Another Blow to Class Arbitration Waiver Provisions

The U.S. Court of Appeals for the Second Circuit dealt yet another blow to the enforceability of the increasingly common class arbitration waiver provision in its recent March 8, 2011 ruling in In re: American Express Merchants’ Litigation, No. 06-1871-cv.

A class arbitration waiver provision requires parties to the agreement to proceed with arbitration on an individual basis, rather than on a representative basis or a class basis. They are often paired with a mandatory arbitration provision requiring parties to arbitrate disputes with mediators rather than litigate them in court as in the agreement at issue in In re: American Express Merchants’ Litigation.

The “conundrum” this particular class arbitration waiver provision presented, as the Court explained, was “whether the mandatory class action waiver in the Card Acceptance Agreement is enforceable even if the plaintiffs are able to demonstrate that the practical effect of enforcement of the waiver would be to preclude their bring Sherman Act claims against Amex in either an individual or collective capacity.” Slip op. at 15.

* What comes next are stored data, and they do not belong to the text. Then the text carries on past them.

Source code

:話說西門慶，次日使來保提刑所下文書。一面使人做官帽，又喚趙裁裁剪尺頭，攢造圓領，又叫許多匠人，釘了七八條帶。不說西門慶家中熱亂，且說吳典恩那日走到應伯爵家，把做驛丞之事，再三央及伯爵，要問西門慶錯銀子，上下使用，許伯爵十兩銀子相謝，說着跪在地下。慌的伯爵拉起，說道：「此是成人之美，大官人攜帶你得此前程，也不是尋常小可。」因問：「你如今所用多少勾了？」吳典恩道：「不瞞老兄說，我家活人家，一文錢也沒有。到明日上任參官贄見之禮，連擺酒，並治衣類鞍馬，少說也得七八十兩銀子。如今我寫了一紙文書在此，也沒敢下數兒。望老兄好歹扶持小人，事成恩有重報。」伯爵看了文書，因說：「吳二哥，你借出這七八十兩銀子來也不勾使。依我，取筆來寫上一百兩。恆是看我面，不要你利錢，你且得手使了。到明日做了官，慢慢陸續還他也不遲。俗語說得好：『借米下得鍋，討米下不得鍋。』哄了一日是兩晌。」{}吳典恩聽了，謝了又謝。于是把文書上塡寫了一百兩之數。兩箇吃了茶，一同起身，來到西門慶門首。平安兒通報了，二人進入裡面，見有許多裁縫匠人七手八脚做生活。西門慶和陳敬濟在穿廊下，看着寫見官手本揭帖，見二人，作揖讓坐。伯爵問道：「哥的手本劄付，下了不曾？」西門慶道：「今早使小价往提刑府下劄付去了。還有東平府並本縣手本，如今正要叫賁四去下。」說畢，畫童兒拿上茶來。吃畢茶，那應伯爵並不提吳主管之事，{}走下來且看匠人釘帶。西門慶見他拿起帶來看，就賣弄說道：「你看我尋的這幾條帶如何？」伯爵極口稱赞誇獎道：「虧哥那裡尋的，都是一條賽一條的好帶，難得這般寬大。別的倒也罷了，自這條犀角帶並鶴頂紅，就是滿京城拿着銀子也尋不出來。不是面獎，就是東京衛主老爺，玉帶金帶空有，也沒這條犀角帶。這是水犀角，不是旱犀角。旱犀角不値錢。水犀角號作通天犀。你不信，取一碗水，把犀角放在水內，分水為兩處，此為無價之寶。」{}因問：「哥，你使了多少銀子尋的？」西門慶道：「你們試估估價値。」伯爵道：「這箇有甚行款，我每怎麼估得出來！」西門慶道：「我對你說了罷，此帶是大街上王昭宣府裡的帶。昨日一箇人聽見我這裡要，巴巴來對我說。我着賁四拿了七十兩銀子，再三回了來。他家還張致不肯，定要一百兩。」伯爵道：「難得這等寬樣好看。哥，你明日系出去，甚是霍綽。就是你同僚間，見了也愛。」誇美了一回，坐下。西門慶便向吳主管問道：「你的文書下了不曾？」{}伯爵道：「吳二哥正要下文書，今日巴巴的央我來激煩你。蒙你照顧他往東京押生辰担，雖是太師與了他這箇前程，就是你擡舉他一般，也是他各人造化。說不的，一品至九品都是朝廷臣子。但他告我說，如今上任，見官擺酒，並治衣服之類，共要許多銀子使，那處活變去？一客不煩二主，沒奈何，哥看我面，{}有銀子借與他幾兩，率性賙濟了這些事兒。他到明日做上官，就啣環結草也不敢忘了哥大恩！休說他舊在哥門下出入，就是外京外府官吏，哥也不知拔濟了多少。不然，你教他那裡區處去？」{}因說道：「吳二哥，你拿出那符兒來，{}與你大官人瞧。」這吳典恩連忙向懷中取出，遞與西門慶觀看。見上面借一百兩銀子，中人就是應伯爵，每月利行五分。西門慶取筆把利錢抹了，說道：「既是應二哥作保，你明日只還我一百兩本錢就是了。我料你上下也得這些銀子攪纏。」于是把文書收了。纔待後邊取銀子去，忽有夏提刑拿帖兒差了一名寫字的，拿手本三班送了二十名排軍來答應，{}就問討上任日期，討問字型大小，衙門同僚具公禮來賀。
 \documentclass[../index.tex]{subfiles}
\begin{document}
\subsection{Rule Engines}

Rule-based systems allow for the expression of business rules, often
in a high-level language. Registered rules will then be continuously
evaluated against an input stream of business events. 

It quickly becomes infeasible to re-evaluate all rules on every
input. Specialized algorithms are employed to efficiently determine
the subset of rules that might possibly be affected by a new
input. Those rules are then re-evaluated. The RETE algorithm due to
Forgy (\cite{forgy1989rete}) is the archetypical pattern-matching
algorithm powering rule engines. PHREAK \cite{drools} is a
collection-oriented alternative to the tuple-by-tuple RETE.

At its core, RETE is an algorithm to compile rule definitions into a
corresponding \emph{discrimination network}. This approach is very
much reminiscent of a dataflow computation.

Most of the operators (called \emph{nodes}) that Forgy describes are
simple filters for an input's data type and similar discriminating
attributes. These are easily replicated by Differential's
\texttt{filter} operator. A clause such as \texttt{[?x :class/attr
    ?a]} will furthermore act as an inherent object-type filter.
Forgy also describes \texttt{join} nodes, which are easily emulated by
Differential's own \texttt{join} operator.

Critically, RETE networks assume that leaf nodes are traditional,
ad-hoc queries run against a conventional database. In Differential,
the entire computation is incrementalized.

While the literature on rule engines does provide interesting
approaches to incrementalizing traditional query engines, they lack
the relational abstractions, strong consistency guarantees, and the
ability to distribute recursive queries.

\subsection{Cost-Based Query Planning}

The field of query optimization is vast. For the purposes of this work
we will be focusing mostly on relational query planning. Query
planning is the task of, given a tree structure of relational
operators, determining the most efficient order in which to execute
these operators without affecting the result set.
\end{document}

Although the Court did not conclude that class action waivers in arbitration agreements are per se unenforceable or that they are per se unenforceable in the context of antitrust actions, it did find that this particular provision was unenforceable, largely affirming its earlier ruling in In re: American Express Merchants’ Litigation, 554 F.3d 300 (2009). The Court’s reasoning in its most recent ruling begins with the recognition that class action lawsuits are well-recognized by the Supreme Court as a vehicle for vindicating statutory rights, which is especially true when a large group of individuals has suffered an alleged wrong, but the damages due to any single individual or entity are too small to justify bringing an individual action.

Plaintiffs presented evidence that the cost of litigating their claims more than eclipsed the awards to which they would be entitled if they were successful, and the Court found that “Amex has brought no serious challenge to the plaintiffs’ demonstration that their claims cannot reasonably be pursued as individual actions, whether in federal court or in arbitration”. Slip op. at 20. As a result, the Court found that “enforcement of the class action waiver in the Card Acceptance Agreement flatly ensures that no small merchant may challenge American Express’s tying arrangements under the federal antitrust laws.” Id. The Court explained that “[e]radicating the private enforcement component from our antitrust law scheme cannot be what Congress intended when it included strong private enforcement mechanisms and incentives in the antitrust statues.” Id. “Thus,” the Court ultimately held, “as the class action waiver in this case precludes plaintiffs from enforcing their statutory rights, we find the arbitration provision unenforceable.” Id.